─── Task inputs ───

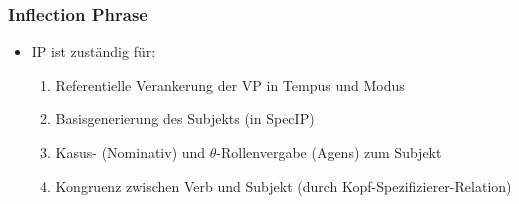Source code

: \begin{frame}
\frametitle{Inflection Phrase}


	\begin{itemize}
		\item IP ist zuständig für:
		\begin{enumerate}
			\item Referentielle Verankerung der VP in Tempus und Modus
			\item Basisgenerierung des Subjekts (in SpecIP)
			\item Kasus- (Nominativ) und $\theta$-Rollenvergabe (Agens) zum Subjekt
			\item Kongruenz zwischen Verb und Subjekt (durch Kopf-Spezifizierer-Relation)
		\end{enumerate}				
	\end{itemize}


\begin{figure}[b]
  	\begin{minipage}[b]{0.45\textwidth}
	\centering
  	\end{minipage}  
 	\pause            
	\begin{minipage}[b]{0.45\textwidth}
	\centering
  	\end{minipage}  
\end{figure}

\end{frame}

───

▶ _Task brief_: The expected output is the exact run of lines from the first line of the material above through the line that contains "Subjekts (in SpecIP)", minus any pictures.

▶ _Exercise response_:
Source code

: \begin{frame}
\frametitle{Inflection Phrase}


	\begin{itemize}
		\item IP ist zuständig für:
		\begin{enumerate}
			\item Referentielle Verankerung der VP in Tempus und Modus
			\item Basisgenerierung des Subjekts (in SpecIP)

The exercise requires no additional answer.